Abstract

Abstract Objectives Retardation of starch digestion is an effective way of optimizing glycemic response. Certain bioactive food components inhibit starch digestion by binding with starch digestive enzymes or starch molecules in the digestive tract. Inclusion complexation between starch and guest compounds is a specific non-covalent binding mode and may contribute to a lower digestibility of starch. The aim of this study was to examine the inhibitory effects of alkyl gallates on in vitro starch digestion and the mechanism of inhibition. Methods Raw and cooked high amylose maize starch (HAMS) and potato starch (PS) were tested for in vitro enzymatic digestion. Gallic acid (GA) and alkyl gallates, including butyl (BG), octyl (OG), dodecyl (DG), hexadecyl (HG), and octadecyl (SG) gallates, were either added during digestion or processed to form inclusion complexes with starch prior to digestion. Starch digestibility profiles, represented by rapidly digestible starch (RDS), slowly digestible starch (SDS), and resistant starch (RS) contents, were determined. Results GA and alkyl gallates significantly increased (P < 0.05) RS content in raw starches. Cooked starches had significantly lower RS contents than raw starches. GA and BG increased RS content in cooked HAMS, while all compounds except for SG increased RS content in cooked PS. DG and HG caused a significant increase in SDS contents in cooked HAMS but not in raw starches and cooked PS. Significant increases in SDS and RS contents were seen in HAMS inclusion complexes with DG and HG, compared with uncomplexed starch.

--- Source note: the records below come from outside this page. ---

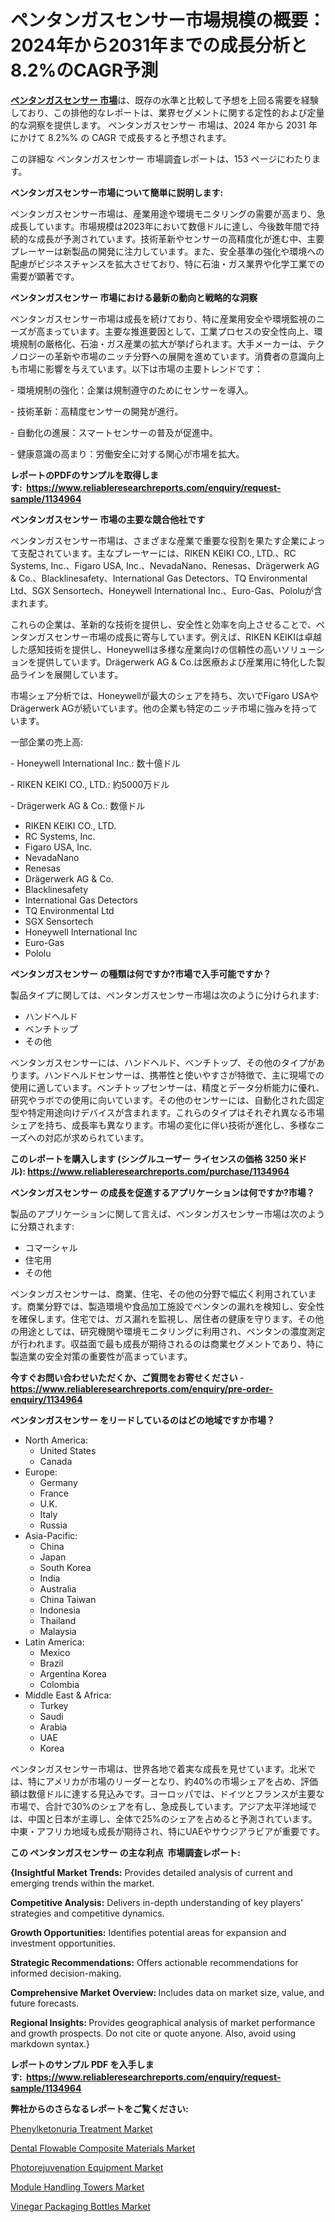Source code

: <p><h1>ペンタンガスセンサー市場規模の概要：2024年から2031年までの成長分析と8.2%のCAGR予測</h1></p><p data-sourcepos="1:1-1:157"><strong><a href="https://www.reliableresearchreports.com/pentane-gas-sensor-market-in-global-r1134964?utm_campaign=107&utm_medium=36&utm_source=Github&utm_content=ia&utm_term=03122024&utm_id=pentane-gas-sensor">ペンタンガスセンサー 市場</a></strong>は、既存の水準と比較して予想を上回る需要を経験しており、この排他的なレポートは、業界セグメントに関する定性的および定量的な洞察を提供します。 ペンタンガスセンサー 市場は、2024 年から 2031 年にかけて 8.2%% の CAGR で成長すると予想されます。</p>
<p data-sourcepos="3:1-3:50">この詳細な ペンタンガスセンサー 市場調査レポートは、153 ページにわたります。</p>
<p><strong>ペンタンガスセンサー市場について簡単に説明します:</strong></p>
<p><p>ペンタンガスセンサー市場は、産業用途や環境モニタリングの需要が高まり、急成長しています。市場規模は2023年において数億ドルに達し、今後数年間で持続的な成長が予測されています。技術革新やセンサーの高精度化が進む中、主要プレーヤーは新製品の開発に注力しています。また、安全基準の強化や環境への配慮がビジネスチャンスを拡大させており、特に石油・ガス業界や化学工業での需要が顕著です。</p></p>
<p><strong>ペンタンガスセンサー 市場における最新の動向と戦略的な洞察</strong></p>
<p><p>ペンタンガスセンサー市場は成長を続けており、特に産業用安全や環境監視のニーズが高まっています。主要な推進要因として、工業プロセスの安全性向上、環境規制の厳格化、石油・ガス産業の拡大が挙げられます。大手メーカーは、テクノロジーの革新や市場のニッチ分野への展開を進めています。消費者の意識向上も市場に影響を与えています。以下は市場の主要トレンドです：</p><p>- 環境規制の強化：企業は規制遵守のためにセンサーを導入。</p><p>- 技術革新：高精度センサーの開発が進行。</p><p>- 自動化の進展：スマートセンサーの普及が促進中。</p><p>- 健康意識の高まり：労働安全に対する関心が市場を拡大。</p></p>
<p><strong>レポートのPDFのサンプルを取得します</strong><strong>:&nbsp;&nbsp;<a href="https://www.reliableresearchreports.com/enquiry/request-sample/1134964?utm_campaign=107&utm_medium=36&utm_source=Github&utm_content=ia&utm_term=03122024&utm_id=pentane-gas-sensor">https://www.reliableresearchreports.com/enquiry/request-sample/1134964</a></strong></p>
<p><strong>ペンタンガスセンサー 市場の主要な競合他社です</strong></p>
<p><p>ペンタンガスセンサー市場は、さまざまな産業で重要な役割を果たす企業によって支配されています。主なプレーヤーには、RIKEN KEIKI CO., LTD.、RC Systems, Inc.、Figaro USA, Inc.、NevadaNano、Renesas、Drägerwerk AG & Co.、Blacklinesafety、International Gas Detectors、TQ Environmental Ltd、SGX Sensortech、Honeywell International Inc.、Euro-Gas、Pololuが含まれます。</p><p>これらの企業は、革新的な技術を提供し、安全性と効率を向上させることで、ペンタンガスセンサー市場の成長に寄与しています。例えば、RIKEN KEIKIは卓越した感知技術を提供し、Honeywellは多様な産業向けの信頼性の高いソリューションを提供しています。Drägerwerk AG & Co.は医療および産業用に特化した製品ラインを展開しています。</p><p>市場シェア分析では、Honeywellが最大のシェアを持ち、次いでFigaro USAやDrägerwerk AGが続いています。他の企業も特定のニッチ市場に強みを持っています。</p><p>一部企業の売上高:</p><p>- Honeywell International Inc.: 数十億ドル</p><p>- RIKEN KEIKI CO., LTD.: 約5000万ドル</p><p>- Drägerwerk AG & Co.: 数億ドル</p></p>
<p><ul><li>RIKEN KEIKI CO., LTD.</li><li>RC Systems, Inc.</li><li>Figaro USA, Inc.</li><li>NevadaNano</li><li>Renesas</li><li>Drägerwerk AG & Co.</li><li>Blacklinesafety</li><li>International Gas Detectors</li><li>TQ Environmental Ltd</li><li>SGX Sensortech</li><li>Honeywell International Inc</li><li>Euro-Gas</li><li>Pololu</li></ul></p>
<p><strong>ペンタンガスセンサー の種類は何ですか?市場で入手可能ですか？</strong></p>
<p>製品タイプに関しては、ペンタンガスセンサー市場は次のように分けられます:</p>
<p><ul><li>ハンドヘルド</li><li>ベンチトップ</li><li>その他</li></ul></p>
<p><p>ペンタンガスセンサーには、ハンドヘルド、ベンチトップ、その他のタイプがあります。ハンドヘルドセンサーは、携帯性と使いやすさが特徴で、主に現場での使用に適しています。ベンチトップセンサーは、精度とデータ分析能力に優れ、研究やラボでの使用に向いています。その他のセンサーには、自動化された固定型や特定用途向けデバイスが含まれます。これらのタイプはそれぞれ異なる市場シェアを持ち、成長率も異なります。市場の変化に伴い技術が進化し、多様なニーズへの対応が求められています。</p></p>
<p><strong>このレポートを購入します (シングルユーザー ライセンスの価格 3250 米ドル):&nbsp;<a href="https://www.reliableresearchreports.com/purchase/1134964?utm_campaign=107&utm_medium=36&utm_source=Github&utm_content=ia&utm_term=03122024&utm_id=pentane-gas-sensor">https://www.reliableresearchreports.com/purchase/1134964</a></strong></p>
<p><strong>ペンタンガスセンサー の成長を促進するアプリケーションは何ですか?市場？</strong></p>
<p>製品のアプリケーションに関して言えば、ペンタンガスセンサー市場は次のように分類されます:</p>
<p><ul><li>コマーシャル</li><li>住宅用</li><li>その他</li></ul></p>
<p><p>ペンタンガスセンサーは、商業、住宅、その他の分野で幅広く利用されています。商業分野では、製造環境や食品加工施設でペンタンの漏れを検知し、安全性を確保します。住宅では、ガス漏れを監視し、居住者の健康を守ります。その他の用途としては、研究機関や環境モニタリングに利用され、ペンタンの濃度測定が行われます。収益面で最も成長が期待されるのは商業セグメントであり、特に製造業の安全対策の重要性が高まっています。</p></p>
<p><strong>今すぐお問い合わせいただくか、ご質問をお寄せください</strong><strong>&nbsp;</strong>-<strong><a href="https://www.reliableresearchreports.com/enquiry/pre-order-enquiry/1134964?utm_campaign=107&utm_medium=36&utm_source=Github&utm_content=ia&utm_term=03122024&utm_id=pentane-gas-sensor">https://www.reliableresearchreports.com/enquiry/pre-order-enquiry/1134964</a></strong></p>
<p><strong>ペンタンガスセンサー をリードしているのはどの地域ですか市場？</strong></p>
<p><ul>
    <li>
        North America:
        <ul>
            <li>United States</li>
            <li>Canada</li>
        </ul>
    </li>
    <li>
        Europe:
        <ul>
            <li>Germany</li>
            <li>France</li>
            <li>U.K.</li>
            <li>Italy</li>
            <li>Russia</li>
        </ul>
    </li>
    <li>
        Asia-Pacific:
        <ul>
            <li>China</li>
            <li>Japan</li>
            <li>South Korea</li>
            <li>India</li>
            <li>Australia</li>
            <li>China Taiwan</li>
            <li>Indonesia</li>
            <li>Thailand</li>
            <li>Malaysia</li>
        </ul>
    </li>
    <li>
        Latin America:
        <ul>
            <li>Mexico</li>
            <li>Brazil</li>
            <li>Argentina Korea</li>
            <li>Colombia</li>
        </ul>
    </li>
    <li>
        Middle East & Africa:
        <ul>
            <li>Turkey</li>
            <li>Saudi</li>
            <li>Arabia</li>
            <li>UAE</li>
            <li>Korea</li>
        </ul>
    </li>
    </ul></p>
<p><p>ペンタンガスセンサー市場は、世界各地で着実な成長を見せています。北米では、特にアメリカが市場のリーダーとなり、約40%の市場シェアを占め、評価額は数億ドルに達する見込みです。ヨーロッパでは、ドイツとフランスが主要な市場で、合計で30%のシェアを有し、急成長しています。アジア太平洋地域では、中国と日本が主導し、全体で25%のシェアを占めると予測されています。中東・アフリカ地域も成長が期待され、特にUAEやサウジアラビアが重要です。</p></p>
<p><strong>この ペンタンガスセンサー の主な利点&nbsp; 市場調査レポート:</strong></p>
<p><strong>{Insightful Market Trends:</strong> Provides detailed analysis of current and emerging trends within the market.</p>
<p><strong>Competitive Analysis:</strong> Delivers in-depth understanding of key players' strategies and competitive dynamics.</p>
<p><strong>Growth Opportunities:</strong> Identifies potential areas for expansion and investment opportunities.</p>
<p><strong>Strategic Recommendations:</strong> Offers actionable recommendations for informed decision-making.</p>
<p><strong>Comprehensive Market Overview: </strong>Includes data on market size, value, and future forecasts.</p>
<p><strong>Regional Insights: </strong>Provides geographical analysis of market performance and growth prospects. Do not cite or quote anyone. Also, avoid using markdown syntax.}</p>
<p><strong>レポートのサンプル PDF を入手します:&nbsp;</strong><strong>&nbsp;<a href="https://www.reliableresearchreports.com/enquiry/request-sample/1134964?utm_campaign=107&utm_medium=36&utm_source=Github&utm_content=ia&utm_term=03122024&utm_id=pentane-gas-sensor">https://www.reliableresearchreports.com/enquiry/request-sample/1134964</a></strong></p>
<p></p>
<p><strong>弊社からのさらなるレポートをご覧ください:</strong></p>
<p><p><a href="https://www.linkedin.com/pulse/latest-trend-analysis-phenylketonuria-treatment-market-fpfce?utm_campaign=107&utm_medium=36&utm_source=Github&utm_content=ia&utm_term=03122024&utm_id=pentane-gas-sensor">Phenylketonuria Treatment Market</a></p><p><a href="https://github.com/petbigbeepjn/Market-Research-Report-List-1/blob/main/dental-flowable-composite-materials-market.md?utm_campaign=107&utm_medium=36&utm_source=Github&utm_content=ia&utm_term=03122024&utm_id=pentane-gas-sensor">Dental Flowable Composite Materials Market</a></p><p><a href="https://www.linkedin.com/pulse/projected-market-revenue-photorejuvenation-equipment-c9jqe?utm_campaign=107&utm_medium=36&utm_source=Github&utm_content=ia&utm_term=03122024&utm_id=pentane-gas-sensor">Photorejuvenation Equipment Market</a></p><p><a href="https://issuu.com/reportprime-2/docs/module-handling-towers-market-size-2030.pptx?utm_campaign=107&utm_medium=36&utm_source=Github&utm_content=ia&utm_term=03122024&utm_id=pentane-gas-sensor">Module Handling Towers Market</a></p><p><a href="https://github.com/dmitriyvo6rog/Market-Research-Report-List-1/blob/main/vinegar-packaging-bottles-market.md?utm_campaign=107&utm_medium=36&utm_source=Github&utm_content=ia&utm_term=03122024&utm_id=pentane-gas-sensor">Vinegar Packaging Bottles Market</a></p></p>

Conclusions The bioactive food components tested could all inhibit starch digestion either by inhibiting the enzymes or by forming starch inclusion complex. As alkyl chain length increased, their inhibition on enzymatic activity decreased, but their ability to bind starch increased. While cooking makes starch more digestible, adding certain bioactive food components could compensate for RS loss, suggesting a practical way of modulating glycemic response. Funding Sources USDA National Institute for Food and Agriculture.